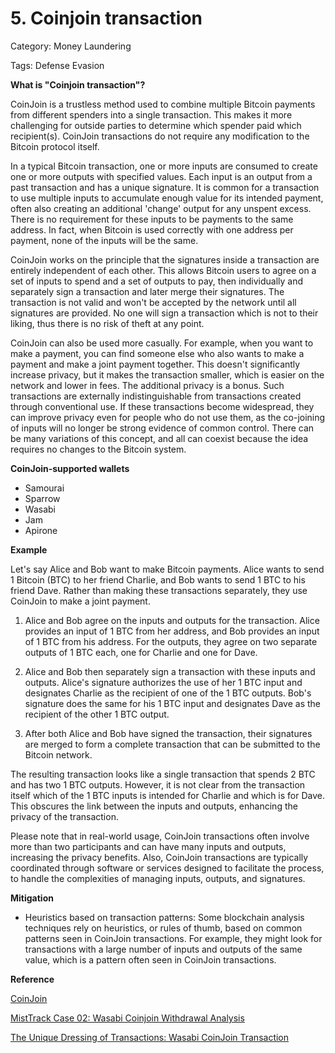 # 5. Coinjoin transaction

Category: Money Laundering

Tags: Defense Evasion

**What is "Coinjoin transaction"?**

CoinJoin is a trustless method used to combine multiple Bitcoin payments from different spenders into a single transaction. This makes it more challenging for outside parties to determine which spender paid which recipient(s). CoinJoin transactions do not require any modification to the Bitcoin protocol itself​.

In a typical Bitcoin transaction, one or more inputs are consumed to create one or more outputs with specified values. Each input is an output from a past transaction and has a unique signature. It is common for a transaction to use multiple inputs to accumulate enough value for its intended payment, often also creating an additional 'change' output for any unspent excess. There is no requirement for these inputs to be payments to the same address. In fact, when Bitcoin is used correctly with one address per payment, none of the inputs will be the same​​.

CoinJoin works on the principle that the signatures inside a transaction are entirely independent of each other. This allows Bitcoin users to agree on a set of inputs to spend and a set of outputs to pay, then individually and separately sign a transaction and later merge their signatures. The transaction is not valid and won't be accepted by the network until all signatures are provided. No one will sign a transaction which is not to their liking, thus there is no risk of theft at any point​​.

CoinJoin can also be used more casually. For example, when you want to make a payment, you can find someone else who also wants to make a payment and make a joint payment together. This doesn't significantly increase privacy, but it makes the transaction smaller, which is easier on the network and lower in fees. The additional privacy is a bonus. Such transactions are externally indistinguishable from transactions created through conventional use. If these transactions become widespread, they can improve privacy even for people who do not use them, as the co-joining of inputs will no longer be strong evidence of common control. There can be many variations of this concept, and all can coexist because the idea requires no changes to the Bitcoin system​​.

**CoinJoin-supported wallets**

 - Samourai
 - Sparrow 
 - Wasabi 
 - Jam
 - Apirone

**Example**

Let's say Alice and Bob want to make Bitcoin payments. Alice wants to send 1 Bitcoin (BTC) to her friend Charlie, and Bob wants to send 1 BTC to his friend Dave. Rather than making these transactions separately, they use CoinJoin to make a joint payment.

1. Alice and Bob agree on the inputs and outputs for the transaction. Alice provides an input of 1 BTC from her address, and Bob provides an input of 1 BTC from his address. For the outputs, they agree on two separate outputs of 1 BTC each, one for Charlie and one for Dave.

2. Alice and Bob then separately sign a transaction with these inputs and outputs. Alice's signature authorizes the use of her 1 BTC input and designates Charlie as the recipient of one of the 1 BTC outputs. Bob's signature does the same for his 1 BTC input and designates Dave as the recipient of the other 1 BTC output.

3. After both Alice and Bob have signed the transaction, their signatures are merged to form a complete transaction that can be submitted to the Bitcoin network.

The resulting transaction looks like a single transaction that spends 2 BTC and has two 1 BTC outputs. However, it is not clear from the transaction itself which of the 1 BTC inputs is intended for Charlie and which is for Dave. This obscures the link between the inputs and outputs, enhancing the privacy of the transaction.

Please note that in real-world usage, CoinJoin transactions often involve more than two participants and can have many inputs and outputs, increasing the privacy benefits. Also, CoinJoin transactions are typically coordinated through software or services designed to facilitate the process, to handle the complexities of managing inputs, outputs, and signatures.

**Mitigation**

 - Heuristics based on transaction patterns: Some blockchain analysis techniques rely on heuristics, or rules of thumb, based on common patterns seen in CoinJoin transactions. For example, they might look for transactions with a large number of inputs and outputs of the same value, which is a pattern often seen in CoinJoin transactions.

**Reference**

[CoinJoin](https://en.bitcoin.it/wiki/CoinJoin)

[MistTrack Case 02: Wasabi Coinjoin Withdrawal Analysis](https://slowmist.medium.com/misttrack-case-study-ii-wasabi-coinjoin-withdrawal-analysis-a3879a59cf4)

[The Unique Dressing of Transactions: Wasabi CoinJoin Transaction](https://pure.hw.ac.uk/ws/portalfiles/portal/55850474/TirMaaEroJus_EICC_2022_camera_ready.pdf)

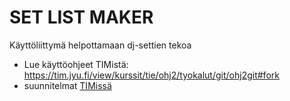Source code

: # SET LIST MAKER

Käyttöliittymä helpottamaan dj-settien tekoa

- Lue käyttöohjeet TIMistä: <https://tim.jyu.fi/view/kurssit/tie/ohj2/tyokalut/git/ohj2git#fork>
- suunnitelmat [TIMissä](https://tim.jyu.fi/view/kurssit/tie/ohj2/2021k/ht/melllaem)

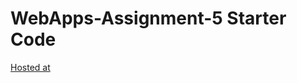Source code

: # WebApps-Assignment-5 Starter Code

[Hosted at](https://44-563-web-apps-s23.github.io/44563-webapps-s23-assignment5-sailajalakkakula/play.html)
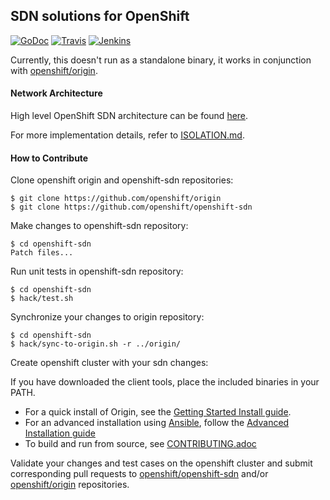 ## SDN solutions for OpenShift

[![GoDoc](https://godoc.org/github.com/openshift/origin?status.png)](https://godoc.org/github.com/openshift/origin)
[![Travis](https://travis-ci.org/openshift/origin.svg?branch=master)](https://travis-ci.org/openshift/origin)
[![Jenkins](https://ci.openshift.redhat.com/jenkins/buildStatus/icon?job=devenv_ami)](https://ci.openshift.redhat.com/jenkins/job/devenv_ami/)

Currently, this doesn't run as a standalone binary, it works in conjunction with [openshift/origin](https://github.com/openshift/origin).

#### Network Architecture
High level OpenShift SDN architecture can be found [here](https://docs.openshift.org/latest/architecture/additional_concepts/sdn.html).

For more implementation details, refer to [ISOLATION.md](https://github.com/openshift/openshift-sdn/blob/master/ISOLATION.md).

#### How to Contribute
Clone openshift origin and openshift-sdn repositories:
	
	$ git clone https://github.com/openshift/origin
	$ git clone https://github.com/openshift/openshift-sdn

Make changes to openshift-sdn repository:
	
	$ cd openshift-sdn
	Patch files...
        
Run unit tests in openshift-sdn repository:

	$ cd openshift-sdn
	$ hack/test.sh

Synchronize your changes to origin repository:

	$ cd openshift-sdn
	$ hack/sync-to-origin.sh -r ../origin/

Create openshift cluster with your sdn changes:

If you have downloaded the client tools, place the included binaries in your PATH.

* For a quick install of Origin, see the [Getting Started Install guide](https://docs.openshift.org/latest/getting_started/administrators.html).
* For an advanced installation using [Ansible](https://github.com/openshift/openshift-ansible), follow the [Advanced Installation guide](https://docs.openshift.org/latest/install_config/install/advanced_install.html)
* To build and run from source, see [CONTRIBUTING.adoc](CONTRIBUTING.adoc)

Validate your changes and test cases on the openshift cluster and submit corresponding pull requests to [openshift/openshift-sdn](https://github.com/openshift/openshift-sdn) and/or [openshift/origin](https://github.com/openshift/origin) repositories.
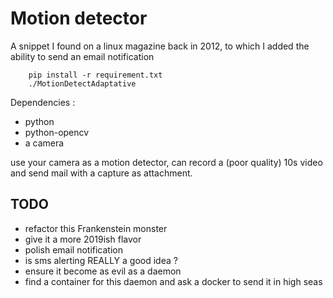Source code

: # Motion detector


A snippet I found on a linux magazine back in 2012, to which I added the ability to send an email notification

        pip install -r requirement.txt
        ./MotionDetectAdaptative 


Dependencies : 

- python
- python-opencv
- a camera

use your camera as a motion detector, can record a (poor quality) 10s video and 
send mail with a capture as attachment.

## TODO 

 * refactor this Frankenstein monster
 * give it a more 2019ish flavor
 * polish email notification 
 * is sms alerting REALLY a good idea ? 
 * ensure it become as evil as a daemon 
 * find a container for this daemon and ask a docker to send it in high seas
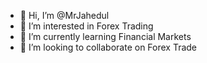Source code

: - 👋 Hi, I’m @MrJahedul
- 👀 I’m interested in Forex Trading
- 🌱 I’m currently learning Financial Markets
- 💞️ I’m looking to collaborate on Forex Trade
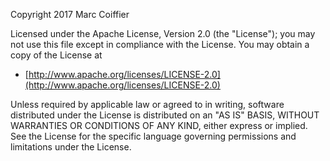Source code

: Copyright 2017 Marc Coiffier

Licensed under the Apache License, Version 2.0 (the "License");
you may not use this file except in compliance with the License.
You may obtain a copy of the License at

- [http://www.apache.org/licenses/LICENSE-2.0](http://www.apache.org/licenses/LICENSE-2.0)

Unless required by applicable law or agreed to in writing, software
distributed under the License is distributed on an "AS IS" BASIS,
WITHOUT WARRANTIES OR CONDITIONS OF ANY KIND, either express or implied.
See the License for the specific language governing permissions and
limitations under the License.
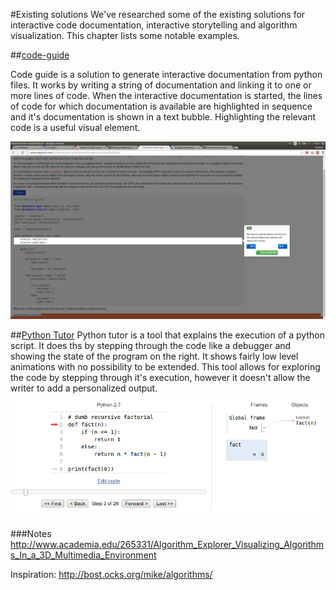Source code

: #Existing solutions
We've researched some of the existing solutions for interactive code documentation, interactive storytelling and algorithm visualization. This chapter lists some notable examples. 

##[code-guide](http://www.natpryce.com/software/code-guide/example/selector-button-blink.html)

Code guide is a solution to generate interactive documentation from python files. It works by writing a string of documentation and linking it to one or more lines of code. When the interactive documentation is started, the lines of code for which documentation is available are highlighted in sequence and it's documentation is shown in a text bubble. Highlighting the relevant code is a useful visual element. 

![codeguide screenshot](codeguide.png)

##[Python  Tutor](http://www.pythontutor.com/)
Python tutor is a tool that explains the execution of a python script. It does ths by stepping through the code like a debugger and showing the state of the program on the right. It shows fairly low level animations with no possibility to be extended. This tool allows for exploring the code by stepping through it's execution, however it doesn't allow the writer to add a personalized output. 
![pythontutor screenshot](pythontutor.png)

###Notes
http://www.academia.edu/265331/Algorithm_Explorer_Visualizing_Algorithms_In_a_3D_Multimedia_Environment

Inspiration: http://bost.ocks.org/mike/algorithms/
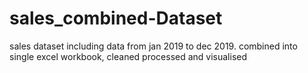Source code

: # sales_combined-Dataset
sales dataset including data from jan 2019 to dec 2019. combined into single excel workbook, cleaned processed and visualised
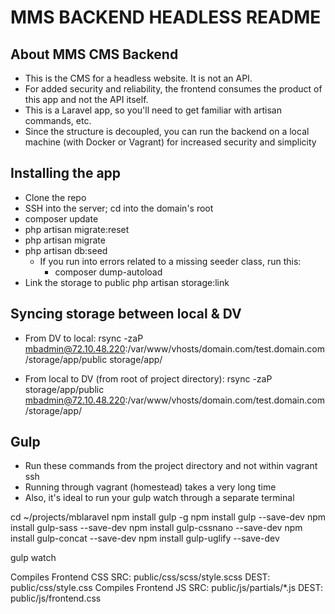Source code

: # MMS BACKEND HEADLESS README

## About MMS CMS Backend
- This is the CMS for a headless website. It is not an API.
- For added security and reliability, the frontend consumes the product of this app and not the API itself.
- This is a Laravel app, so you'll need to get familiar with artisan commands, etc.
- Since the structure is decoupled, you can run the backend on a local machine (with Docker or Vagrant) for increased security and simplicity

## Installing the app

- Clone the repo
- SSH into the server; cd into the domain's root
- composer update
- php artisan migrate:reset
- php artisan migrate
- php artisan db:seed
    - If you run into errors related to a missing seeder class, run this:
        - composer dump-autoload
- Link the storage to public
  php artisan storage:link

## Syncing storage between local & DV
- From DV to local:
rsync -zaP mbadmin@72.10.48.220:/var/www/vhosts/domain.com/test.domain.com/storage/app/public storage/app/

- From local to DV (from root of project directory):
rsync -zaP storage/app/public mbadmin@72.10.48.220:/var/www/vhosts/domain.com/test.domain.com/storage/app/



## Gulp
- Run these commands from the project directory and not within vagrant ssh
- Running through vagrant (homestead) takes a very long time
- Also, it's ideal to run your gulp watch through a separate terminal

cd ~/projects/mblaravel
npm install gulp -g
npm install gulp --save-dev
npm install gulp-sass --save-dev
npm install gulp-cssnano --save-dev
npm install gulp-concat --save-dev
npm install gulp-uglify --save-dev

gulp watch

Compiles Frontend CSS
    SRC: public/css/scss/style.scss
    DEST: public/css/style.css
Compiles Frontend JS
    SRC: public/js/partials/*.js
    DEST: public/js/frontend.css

---

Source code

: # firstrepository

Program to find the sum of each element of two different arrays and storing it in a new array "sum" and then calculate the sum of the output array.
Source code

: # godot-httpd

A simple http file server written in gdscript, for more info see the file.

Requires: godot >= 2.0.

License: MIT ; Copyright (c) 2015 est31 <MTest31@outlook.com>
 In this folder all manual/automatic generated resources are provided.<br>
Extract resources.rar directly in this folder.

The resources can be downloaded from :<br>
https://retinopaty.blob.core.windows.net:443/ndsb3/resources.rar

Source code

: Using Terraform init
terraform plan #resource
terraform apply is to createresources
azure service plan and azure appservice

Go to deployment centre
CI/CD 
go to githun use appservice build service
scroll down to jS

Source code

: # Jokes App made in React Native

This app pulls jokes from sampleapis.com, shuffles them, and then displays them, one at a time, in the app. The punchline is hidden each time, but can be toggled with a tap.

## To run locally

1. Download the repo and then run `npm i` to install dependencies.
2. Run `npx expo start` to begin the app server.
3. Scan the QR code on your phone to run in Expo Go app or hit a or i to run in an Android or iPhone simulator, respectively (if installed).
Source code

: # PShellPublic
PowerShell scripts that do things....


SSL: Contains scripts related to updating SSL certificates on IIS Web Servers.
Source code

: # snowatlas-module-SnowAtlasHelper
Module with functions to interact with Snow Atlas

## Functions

* * *

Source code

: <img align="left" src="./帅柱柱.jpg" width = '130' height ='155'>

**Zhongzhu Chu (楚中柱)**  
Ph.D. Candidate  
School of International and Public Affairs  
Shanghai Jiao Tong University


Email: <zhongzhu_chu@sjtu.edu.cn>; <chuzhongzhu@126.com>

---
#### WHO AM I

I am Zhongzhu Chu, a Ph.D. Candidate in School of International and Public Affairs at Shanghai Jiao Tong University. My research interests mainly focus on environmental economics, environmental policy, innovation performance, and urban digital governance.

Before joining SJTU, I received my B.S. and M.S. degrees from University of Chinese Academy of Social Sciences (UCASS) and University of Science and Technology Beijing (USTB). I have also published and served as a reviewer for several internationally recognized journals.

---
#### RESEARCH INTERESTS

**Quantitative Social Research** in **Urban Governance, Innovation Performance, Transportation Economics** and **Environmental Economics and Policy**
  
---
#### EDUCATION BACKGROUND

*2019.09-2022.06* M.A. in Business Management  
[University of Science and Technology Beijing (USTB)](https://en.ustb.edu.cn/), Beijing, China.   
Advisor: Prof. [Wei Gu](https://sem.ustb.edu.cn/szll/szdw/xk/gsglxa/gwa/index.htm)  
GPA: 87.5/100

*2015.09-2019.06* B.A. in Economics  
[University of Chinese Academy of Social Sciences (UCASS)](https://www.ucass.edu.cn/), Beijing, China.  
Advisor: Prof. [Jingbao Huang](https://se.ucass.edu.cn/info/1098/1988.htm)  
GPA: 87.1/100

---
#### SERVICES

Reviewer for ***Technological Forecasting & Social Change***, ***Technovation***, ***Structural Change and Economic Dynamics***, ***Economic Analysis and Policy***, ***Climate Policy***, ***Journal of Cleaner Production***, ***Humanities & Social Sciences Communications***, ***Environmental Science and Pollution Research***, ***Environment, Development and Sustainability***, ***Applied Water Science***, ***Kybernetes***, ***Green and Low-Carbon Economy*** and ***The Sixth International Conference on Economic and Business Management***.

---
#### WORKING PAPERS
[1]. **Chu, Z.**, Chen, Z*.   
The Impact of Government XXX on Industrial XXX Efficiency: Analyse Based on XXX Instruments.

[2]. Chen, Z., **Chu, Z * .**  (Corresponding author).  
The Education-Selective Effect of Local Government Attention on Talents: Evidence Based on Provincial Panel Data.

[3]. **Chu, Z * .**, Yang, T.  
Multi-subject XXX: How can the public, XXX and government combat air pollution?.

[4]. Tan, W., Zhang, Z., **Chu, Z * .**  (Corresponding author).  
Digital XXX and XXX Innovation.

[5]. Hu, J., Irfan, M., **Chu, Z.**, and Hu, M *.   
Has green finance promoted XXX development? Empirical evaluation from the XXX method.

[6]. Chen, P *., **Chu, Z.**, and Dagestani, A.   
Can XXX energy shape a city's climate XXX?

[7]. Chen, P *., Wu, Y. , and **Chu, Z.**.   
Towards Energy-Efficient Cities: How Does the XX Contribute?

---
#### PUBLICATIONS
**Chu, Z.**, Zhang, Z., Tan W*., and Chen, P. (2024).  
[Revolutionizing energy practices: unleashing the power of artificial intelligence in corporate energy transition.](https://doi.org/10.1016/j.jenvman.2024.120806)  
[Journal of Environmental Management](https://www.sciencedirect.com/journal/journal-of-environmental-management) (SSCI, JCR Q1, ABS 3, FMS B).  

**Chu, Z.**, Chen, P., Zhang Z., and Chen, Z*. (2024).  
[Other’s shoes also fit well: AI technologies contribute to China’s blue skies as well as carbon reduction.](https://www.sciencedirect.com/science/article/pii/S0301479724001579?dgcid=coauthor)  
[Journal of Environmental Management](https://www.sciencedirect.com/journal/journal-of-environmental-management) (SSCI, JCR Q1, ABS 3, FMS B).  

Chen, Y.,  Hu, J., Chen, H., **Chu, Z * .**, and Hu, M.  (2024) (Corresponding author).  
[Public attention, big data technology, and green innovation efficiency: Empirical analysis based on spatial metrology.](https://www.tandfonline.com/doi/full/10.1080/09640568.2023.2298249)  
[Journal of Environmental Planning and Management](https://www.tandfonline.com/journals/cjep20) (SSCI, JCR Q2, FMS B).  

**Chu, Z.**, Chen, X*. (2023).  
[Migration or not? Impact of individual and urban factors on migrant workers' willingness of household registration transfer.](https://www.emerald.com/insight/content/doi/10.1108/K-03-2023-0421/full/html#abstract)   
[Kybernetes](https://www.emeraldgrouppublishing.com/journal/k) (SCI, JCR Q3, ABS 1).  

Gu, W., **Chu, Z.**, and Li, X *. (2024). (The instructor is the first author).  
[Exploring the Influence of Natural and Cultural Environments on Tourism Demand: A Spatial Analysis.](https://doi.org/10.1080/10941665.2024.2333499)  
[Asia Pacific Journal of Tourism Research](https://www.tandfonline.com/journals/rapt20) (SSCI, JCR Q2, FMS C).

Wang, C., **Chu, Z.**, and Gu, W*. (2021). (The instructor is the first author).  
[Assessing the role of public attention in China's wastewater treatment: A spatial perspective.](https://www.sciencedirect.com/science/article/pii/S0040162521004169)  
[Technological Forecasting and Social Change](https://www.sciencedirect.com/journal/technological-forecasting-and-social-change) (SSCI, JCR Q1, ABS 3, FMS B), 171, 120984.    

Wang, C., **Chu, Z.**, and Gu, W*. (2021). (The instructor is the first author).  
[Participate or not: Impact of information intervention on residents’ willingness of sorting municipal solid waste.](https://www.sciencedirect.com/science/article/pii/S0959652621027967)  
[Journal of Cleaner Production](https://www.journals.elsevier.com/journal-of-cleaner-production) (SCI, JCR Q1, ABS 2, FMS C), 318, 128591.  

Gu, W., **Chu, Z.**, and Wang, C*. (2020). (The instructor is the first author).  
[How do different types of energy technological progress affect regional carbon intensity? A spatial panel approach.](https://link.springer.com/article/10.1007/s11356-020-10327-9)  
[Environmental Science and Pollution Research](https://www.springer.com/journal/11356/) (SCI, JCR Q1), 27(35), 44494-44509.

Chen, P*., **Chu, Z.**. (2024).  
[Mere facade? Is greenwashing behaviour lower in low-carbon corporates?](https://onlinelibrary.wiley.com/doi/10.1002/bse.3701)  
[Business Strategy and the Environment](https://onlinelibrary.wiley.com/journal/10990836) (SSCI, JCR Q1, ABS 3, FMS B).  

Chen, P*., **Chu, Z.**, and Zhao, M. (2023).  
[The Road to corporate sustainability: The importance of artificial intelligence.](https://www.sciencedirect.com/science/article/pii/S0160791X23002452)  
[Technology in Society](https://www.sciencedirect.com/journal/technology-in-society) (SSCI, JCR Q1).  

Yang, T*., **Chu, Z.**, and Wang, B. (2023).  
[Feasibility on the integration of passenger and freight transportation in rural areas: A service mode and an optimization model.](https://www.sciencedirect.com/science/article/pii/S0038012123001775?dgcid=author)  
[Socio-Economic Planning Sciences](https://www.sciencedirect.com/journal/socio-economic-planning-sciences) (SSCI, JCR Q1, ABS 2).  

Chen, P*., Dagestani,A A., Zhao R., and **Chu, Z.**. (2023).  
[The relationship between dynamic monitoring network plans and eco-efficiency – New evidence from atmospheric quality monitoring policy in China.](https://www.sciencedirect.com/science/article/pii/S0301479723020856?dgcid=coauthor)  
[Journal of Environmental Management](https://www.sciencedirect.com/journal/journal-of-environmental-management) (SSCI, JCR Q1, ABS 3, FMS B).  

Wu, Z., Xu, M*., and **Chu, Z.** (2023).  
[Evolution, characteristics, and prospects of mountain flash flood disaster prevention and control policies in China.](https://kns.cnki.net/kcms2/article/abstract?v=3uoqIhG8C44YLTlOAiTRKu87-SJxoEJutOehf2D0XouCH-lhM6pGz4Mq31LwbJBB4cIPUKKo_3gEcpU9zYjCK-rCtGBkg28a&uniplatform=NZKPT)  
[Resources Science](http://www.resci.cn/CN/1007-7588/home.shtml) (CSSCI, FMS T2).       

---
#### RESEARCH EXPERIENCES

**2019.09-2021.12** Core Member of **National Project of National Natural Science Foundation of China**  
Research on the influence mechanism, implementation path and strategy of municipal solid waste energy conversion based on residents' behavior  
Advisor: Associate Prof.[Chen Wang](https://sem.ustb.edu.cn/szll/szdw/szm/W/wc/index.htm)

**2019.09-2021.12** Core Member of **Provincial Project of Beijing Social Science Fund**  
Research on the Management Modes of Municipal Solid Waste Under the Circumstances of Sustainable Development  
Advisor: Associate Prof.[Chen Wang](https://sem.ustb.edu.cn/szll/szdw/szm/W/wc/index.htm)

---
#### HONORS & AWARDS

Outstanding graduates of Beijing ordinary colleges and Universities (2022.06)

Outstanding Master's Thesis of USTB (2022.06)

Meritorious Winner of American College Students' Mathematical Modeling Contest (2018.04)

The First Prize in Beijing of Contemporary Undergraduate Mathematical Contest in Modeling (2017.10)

TASK ITEM. Once you find the line with "Gu, W., **Chu, Z.**, and Li, X" above, print it and every line after it up to and including the line with "[Technological Forecasting and", exactly as written and nothing else.

SOLVED EXERCISE.
Gu, W., **Chu, Z.**, and Li, X *. (2024). (The instructor is the first author).  
[Exploring the Influence of Natural and Cultural Environments on Tourism Demand: A Spatial Analysis.](https://doi.org/10.1080/10941665.2024.2333499)  
[Asia Pacific Journal of Tourism Research](https://www.tandfonline.com/journals/rapt20) (SSCI, JCR Q2, FMS C).

Wang, C., **Chu, Z.**, and Gu, W*. (2021). (The instructor is the first author).  
[Assessing the role of public attention in China's wastewater treatment: A spatial perspective.](https://www.sciencedirect.com/science/article/pii/S0040162521004169)  
[Technological Forecasting and Social Change](https://www.sciencedirect.com/journal/technological-forecasting-and-social-change) (SSCI, JCR Q1, ABS 3, FMS B), 171, 120984.    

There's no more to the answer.